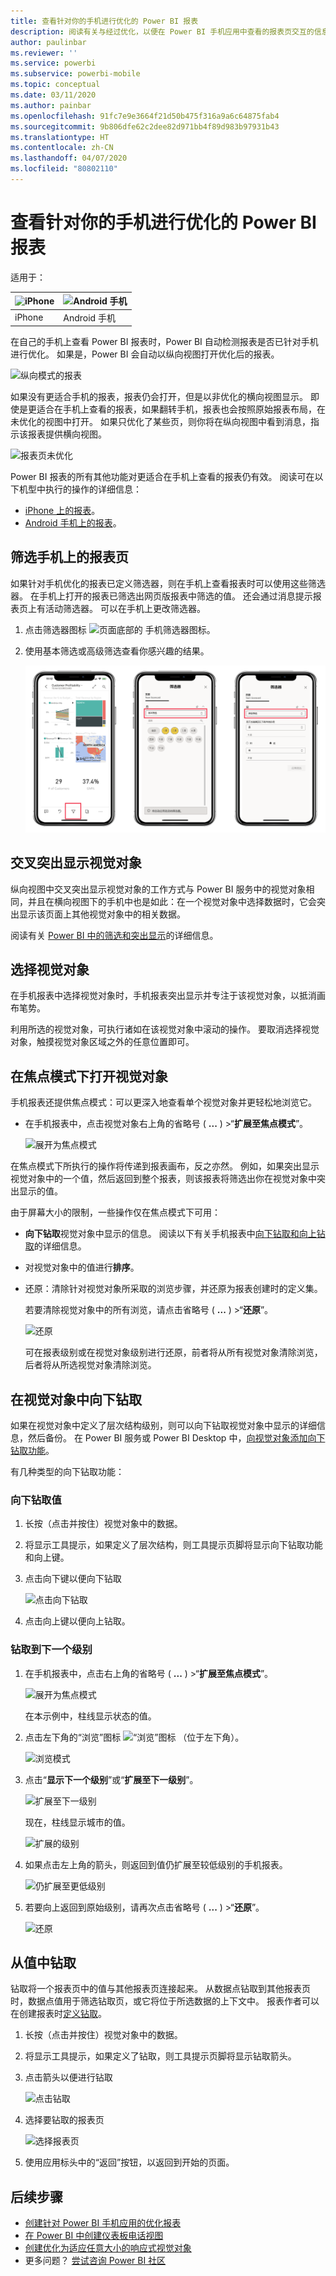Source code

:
 ```yaml
---
title: 查看针对你的手机进行优化的 Power BI 报表
description: 阅读有关与经过优化，以便在 Power BI 手机应用中查看的报表页交互的信息。
author: paulinbar
ms.reviewer: ''
ms.service: powerbi
ms.subservice: powerbi-mobile
ms.topic: conceptual
ms.date: 03/11/2020
ms.author: painbar
ms.openlocfilehash: 91fc7e9e3664f21d50b475f316a9a6c64875fab4
ms.sourcegitcommit: 9b806dfe62c2dee82d971bb4f89d983b97931b43
ms.translationtype: HT
ms.contentlocale: zh-CN
ms.lasthandoff: 04/07/2020
ms.locfileid: "80802110"
---
```

# <a name="view-power-bi-reports-optimized-for-your-phone"></a>查看针对你的手机进行优化的 Power BI 报表

适用于：

| ![iPhone](./media/mobile-apps-view-phone-report/ios-logo-40-px.png) | ![Android 手机](./media/mobile-apps-view-phone-report/android-logo-40-px.png) |
|:--- |:--- |
| iPhone |Android 手机 |

在自己的手机上查看 Power BI 报表时，Power BI 自动检测报表是否已针对手机进行优化。 如果是，Power BI 会自动以纵向视图打开优化后的报表。

![纵向模式的报表](./media/mobile-apps-view-phone-report/07-power-bi-phone-report-portrait.png)

如果没有更适合手机的报表，报表仍会打开，但是以非优化的横向视图显示。 即使是更适合在手机上查看的报表，如果翻转手机，报表也会按照原始报表布局，在未优化的视图中打开。 如果只优化了某些页，则你将在纵向视图中看到消息，指示该报表提供横向视图。

![报表页未优化](./media/mobile-apps-view-phone-report/06-power-bi-phone-report-page-not-optimized.png)

Power BI 报表的所有其他功能对更适合在手机上查看的报表仍有效。 阅读可在以下机型中执行的操作的详细信息：

* [iPhone 上的报表](mobile-reports-in-the-mobile-apps.md)。 
* [Android 手机上的报表](mobile-reports-in-the-mobile-apps.md)。

## <a name="filter-the-report-page-on-a-phone"></a>筛选手机上的报表页
如果针对手机优化的报表已定义筛选器，则在手机上查看报表时可以使用这些筛选器。 在手机上打开的报表已筛选出网页版报表中筛选的值。 还会通过消息提示报表页上有活动筛选器。 可以在手机上更改筛选器。

1. 点击筛选器图标 ![页面底部的](./media/mobile-apps-view-phone-report/power-bi-phone-filter-icon.png) 手机筛选器图标。

2. 使用基本筛选或高级筛选查看你感兴趣的结果。
   
    ![Power BI 手机报表高级筛选器](./media/mobile-apps-view-phone-report/power-bi-iphone-advanced-filter-toronto.png)

## <a name="cross-highlight-visuals"></a>交叉突出显示视觉对象
纵向视图中交叉突出显示视觉对象的工作方式与 Power BI 服务中的视觉对象相同，并且在横向视图下的手机中也是如此：在一个视觉对象中选择数据时，它会突出显示该页面上其他视觉对象中的相关数据。

阅读有关 [Power BI 中的筛选和突出显示](../../power-bi-reports-filters-and-highlighting.md)的详细信息。

## <a name="select-visuals"></a>选择视觉对象
在手机报表中选择视觉对象时，手机报表突出显示并专注于该视觉对象，以抵消画布笔势。

利用所选的视觉对象，可执行诸如在该视觉对象中滚动的操作。 要取消选择视觉对象，触摸视觉对象区域之外的任意位置即可。

## <a name="open-visuals-in-focus-mode"></a>在焦点模式下打开视觉对象
手机报表还提供焦点模式：可以更深入地查看单个视觉对象并更轻松地浏览它。

* 在手机报表中，点击视觉对象右上角的省略号 ( **...** ) >“**扩展至焦点模式**”。
  
    ![展开为焦点模式](././media/mobile-apps-view-phone-report/power-bi-phone-report-focus-mode.png)

在焦点模式下所执行的操作将传递到报表画布，反之亦然。 例如，如果突出显示视觉对象中的一个值，然后返回到整个报表，则该报表将筛选出你在视觉对象中突出显示的值。

由于屏幕大小的限制，一些操作仅在焦点模式下可用：

* **向下钻取**视觉对象中显示的信息。 阅读以下有关手机报表中[向下钻取和向上钻取](mobile-apps-view-phone-report.md#drill-down-in-a-visual)的详细信息。
* 对视觉对象中的值进行**排序**。
*  还原：清除针对视觉对象所采取的浏览步骤，并还原为报表创建时的定义集。
  
    若要清除视觉对象中的所有浏览，请点击省略号 ( **...** ) >“**还原**”。
  
    ![还原](././media/mobile-apps-view-phone-report/power-bi-phone-report-revert-levels.png)
  
    可在报表级别或在视觉对象级别进行还原，前者将从所有视觉对象清除浏览，后者将从所选视觉对象清除浏览。   

## <a name="drill-down-in-a-visual"></a>在视觉对象中向下钻取
如果在视觉对象中定义了层次结构级别，则可以向下钻取视觉对象中显示的详细信息，然后备份。 在 Power BI 服务或 Power BI Desktop 中，[向视觉对象添加向下钻取功能](../end-user-drill.md)。

有几种类型的向下钻取功能：

### <a name="drill-down-on-a-value"></a>向下钻取值
1. 长按（点击并按住）视觉对象中的数据。
2. 将显示工具提示，如果定义了层次结构，则工具提示页脚将显示向下钻取功能和向上键。
3. 点击向下键以便向下钻取

    ![点击向下钻取](././media/mobile-apps-view-phone-report/report-drill-down.png)
    
4. 点击向上键以便向上钻取。

### <a name="drill-to-next-level"></a>钻取到下一个级别
1. 在手机报表中，点击右上角的省略号 ( **...** ) >“**扩展至焦点模式**”。
   
    ![展开为焦点模式](././media/mobile-apps-view-phone-report/power-bi-phone-report-focus-mode.png)
   
    在本示例中，柱线显示状态的值。
2. 点击左下角的“浏览”图标 ![“浏览”图标](./media/mobile-apps-view-phone-report/power-bi-phone-report-explore-icon.png) （位于左下角）。
   
    ![浏览模式](./media/mobile-apps-view-phone-report/power-bi-phone-report-explore-mode.png)
3. 点击“**显示下一个级别**”或“**扩展至下一级别**”。
   
    ![扩展至下一级别](./media/mobile-apps-view-phone-report/power-bi-phone-report-expand-levels.png)
   
    现在，柱线显示城市的值。
   
    ![扩展的级别](./media/mobile-apps-view-phone-report/power-bi-phone-report-expanded-levels.png)
4. 如果点击左上角的箭头，则返回到值仍扩展至较低级别的手机报表。
   
    ![仍扩展至更低级别](./media/mobile-apps-view-phone-report/power-bi-back-to-phone-report-expanded-levels.png)
5. 若要向上返回到原始级别，请再次点击省略号 ( **...** ) >“**还原**”。
   
    ![还原](././media/mobile-apps-view-phone-report/power-bi-phone-report-revert-levels.png)

## <a name="drill-through-from-a-value"></a>从值中钻取
钻取将一个报表页中的值与其他报表页连接起来。 从数据点钻取到其他报表页时，数据点值用于筛选钻取页，或它将位于所选数据的上下文中。
报表作者可以在创建报表时[定义钻取](https://docs.microsoft.com/power-bi/desktop-drillthrough)。

1. 长按（点击并按住）视觉对象中的数据。
2. 将显示工具提示，如果定义了钻取，则工具提示页脚将显示钻取箭头。
3. 点击箭头以便进行钻取

    ![点击钻取](././media/mobile-apps-view-phone-report/report-drill-through1.png)

4. 选择要钻取的报表页

    ![选择报表页](././media/mobile-apps-view-phone-report/report-drill-through2.png)

5. 使用应用标头中的“返回”按钮，以返回到开始的页面。


## <a name="next-steps"></a>后续步骤
* [创建针对 Power BI 手机应用的优化报表](../../desktop-create-phone-report.md)
* [在 Power BI 中创建仪表板电话视图](../../service-create-dashboard-mobile-phone-view.md)
* [创建优化为适应任意大小的响应式视觉对象](../../visuals/desktop-create-responsive-visuals.md)
* 更多问题？ [尝试咨询 Power BI 社区](https://community.powerbi.com/)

Work request
Every line above is to be given again exactly, apart from the pictures.

Response for this exercise
Source code

:
 ```yaml
---
title: 查看针对你的手机进行优化的 Power BI 报表
description: 阅读有关与经过优化，以便在 Power BI 手机应用中查看的报表页交互的信息。
author: paulinbar
ms.reviewer: ''
ms.service: powerbi
ms.subservice: powerbi-mobile
ms.topic: conceptual
ms.date: 03/11/2020
ms.author: painbar
ms.openlocfilehash: 91fc7e9e3664f21d50b475f316a9a6c64875fab4
ms.sourcegitcommit: 9b806dfe62c2dee82d971bb4f89d983b97931b43
ms.translationtype: HT
ms.contentlocale: zh-CN
ms.lasthandoff: 04/07/2020
ms.locfileid: "80802110"
---
```

# <a name="view-power-bi-reports-optimized-for-your-phone"></a>查看针对你的手机进行优化的 Power BI 报表

适用于：

| ![iPhone](./media/mobile-apps-view-phone-report/ios-logo-40-px.png) | ![Android 手机](./media/mobile-apps-view-phone-report/android-logo-40-px.png) |
|:--- |:--- |
| iPhone |Android 手机 |

在自己的手机上查看 Power BI 报表时，Power BI 自动检测报表是否已针对手机进行优化。 如果是，Power BI 会自动以纵向视图打开优化后的报表。

![纵向模式的报表](./media/mobile-apps-view-phone-report/07-power-bi-phone-report-portrait.png)

如果没有更适合手机的报表，报表仍会打开，但是以非优化的横向视图显示。 即使是更适合在手机上查看的报表，如果翻转手机，报表也会按照原始报表布局，在未优化的视图中打开。 如果只优化了某些页，则你将在纵向视图中看到消息，指示该报表提供横向视图。

![报表页未优化](./media/mobile-apps-view-phone-report/06-power-bi-phone-report-page-not-optimized.png)

Power BI 报表的所有其他功能对更适合在手机上查看的报表仍有效。 阅读可在以下机型中执行的操作的详细信息：

* [iPhone 上的报表](mobile-reports-in-the-mobile-apps.md)。 
* [Android 手机上的报表](mobile-reports-in-the-mobile-apps.md)。

## <a name="filter-the-report-page-on-a-phone"></a>筛选手机上的报表页
如果针对手机优化的报表已定义筛选器，则在手机上查看报表时可以使用这些筛选器。 在手机上打开的报表已筛选出网页版报表中筛选的值。 还会通过消息提示报表页上有活动筛选器。 可以在手机上更改筛选器。

1. 点击筛选器图标 ![页面底部的](./media/mobile-apps-view-phone-report/power-bi-phone-filter-icon.png) 手机筛选器图标。

2. 使用基本筛选或高级筛选查看你感兴趣的结果。
   
    ![Power BI 手机报表高级筛选器](./media/mobile-apps-view-phone-report/power-bi-iphone-advanced-filter-toronto.png)

## <a name="cross-highlight-visuals"></a>交叉突出显示视觉对象
纵向视图中交叉突出显示视觉对象的工作方式与 Power BI 服务中的视觉对象相同，并且在横向视图下的手机中也是如此：在一个视觉对象中选择数据时，它会突出显示该页面上其他视觉对象中的相关数据。

阅读有关 [Power BI 中的筛选和突出显示](../../power-bi-reports-filters-and-highlighting.md)的详细信息。

## <a name="select-visuals"></a>选择视觉对象
在手机报表中选择视觉对象时，手机报表突出显示并专注于该视觉对象，以抵消画布笔势。

利用所选的视觉对象，可执行诸如在该视觉对象中滚动的操作。 要取消选择视觉对象，触摸视觉对象区域之外的任意位置即可。

## <a name="open-visuals-in-focus-mode"></a>在焦点模式下打开视觉对象
手机报表还提供焦点模式：可以更深入地查看单个视觉对象并更轻松地浏览它。

* 在手机报表中，点击视觉对象右上角的省略号 ( **...** ) >“**扩展至焦点模式**”。
  
    ![展开为焦点模式](././media/mobile-apps-view-phone-report/power-bi-phone-report-focus-mode.png)

在焦点模式下所执行的操作将传递到报表画布，反之亦然。 例如，如果突出显示视觉对象中的一个值，然后返回到整个报表，则该报表将筛选出你在视觉对象中突出显示的值。

由于屏幕大小的限制，一些操作仅在焦点模式下可用：

* **向下钻取**视觉对象中显示的信息。 阅读以下有关手机报表中[向下钻取和向上钻取](mobile-apps-view-phone-report.md#drill-down-in-a-visual)的详细信息。
* 对视觉对象中的值进行**排序**。
*  还原：清除针对视觉对象所采取的浏览步骤，并还原为报表创建时的定义集。
  
    若要清除视觉对象中的所有浏览，请点击省略号 ( **...** ) >“**还原**”。
  
    ![还原](././media/mobile-apps-view-phone-report/power-bi-phone-report-revert-levels.png)
  
    可在报表级别或在视觉对象级别进行还原，前者将从所有视觉对象清除浏览，后者将从所选视觉对象清除浏览。   

## <a name="drill-down-in-a-visual"></a>在视觉对象中向下钻取
如果在视觉对象中定义了层次结构级别，则可以向下钻取视觉对象中显示的详细信息，然后备份。 在 Power BI 服务或 Power BI Desktop 中，[向视觉对象添加向下钻取功能](../end-user-drill.md)。

有几种类型的向下钻取功能：

### <a name="drill-down-on-a-value"></a>向下钻取值
1. 长按（点击并按住）视觉对象中的数据。
2. 将显示工具提示，如果定义了层次结构，则工具提示页脚将显示向下钻取功能和向上键。
3. 点击向下键以便向下钻取

    ![点击向下钻取](././media/mobile-apps-view-phone-report/report-drill-down.png)
    
4. 点击向上键以便向上钻取。

### <a name="drill-to-next-level"></a>钻取到下一个级别
1. 在手机报表中，点击右上角的省略号 ( **...** ) >“**扩展至焦点模式**”。
   
    ![展开为焦点模式](././media/mobile-apps-view-phone-report/power-bi-phone-report-focus-mode.png)
   
    在本示例中，柱线显示状态的值。
2. 点击左下角的“浏览”图标 ![“浏览”图标](./media/mobile-apps-view-phone-report/power-bi-phone-report-explore-icon.png) （位于左下角）。
   
    ![浏览模式](./media/mobile-apps-view-phone-report/power-bi-phone-report-explore-mode.png)
3. 点击“**显示下一个级别**”或“**扩展至下一级别**”。
   
    ![扩展至下一级别](./media/mobile-apps-view-phone-report/power-bi-phone-report-expand-levels.png)
   
    现在，柱线显示城市的值。
   
    ![扩展的级别](./media/mobile-apps-view-phone-report/power-bi-phone-report-expanded-levels.png)
4. 如果点击左上角的箭头，则返回到值仍扩展至较低级别的手机报表。
   
    ![仍扩展至更低级别](./media/mobile-apps-view-phone-report/power-bi-back-to-phone-report-expanded-levels.png)
5. 若要向上返回到原始级别，请再次点击省略号 ( **...** ) >“**还原**”。
   
    ![还原](././media/mobile-apps-view-phone-report/power-bi-phone-report-revert-levels.png)

## <a name="drill-through-from-a-value"></a>从值中钻取
钻取将一个报表页中的值与其他报表页连接起来。 从数据点钻取到其他报表页时，数据点值用于筛选钻取页，或它将位于所选数据的上下文中。
报表作者可以在创建报表时[定义钻取](https://docs.microsoft.com/power-bi/desktop-drillthrough)。

1. 长按（点击并按住）视觉对象中的数据。
2. 将显示工具提示，如果定义了钻取，则工具提示页脚将显示钻取箭头。
3. 点击箭头以便进行钻取

    ![点击钻取](././media/mobile-apps-view-phone-report/report-drill-through1.png)

4. 选择要钻取的报表页

    ![选择报表页](././media/mobile-apps-view-phone-report/report-drill-through2.png)

5. 使用应用标头中的“返回”按钮，以返回到开始的页面。


## <a name="next-steps"></a>后续步骤
* [创建针对 Power BI 手机应用的优化报表](../../desktop-create-phone-report.md)
* [在 Power BI 中创建仪表板电话视图](../../service-create-dashboard-mobile-phone-view.md)
* [创建优化为适应任意大小的响应式视觉对象](../../visuals/desktop-create-responsive-visuals.md)
* 更多问题？ [尝试咨询 Power BI 社区](https://community.powerbi.com/)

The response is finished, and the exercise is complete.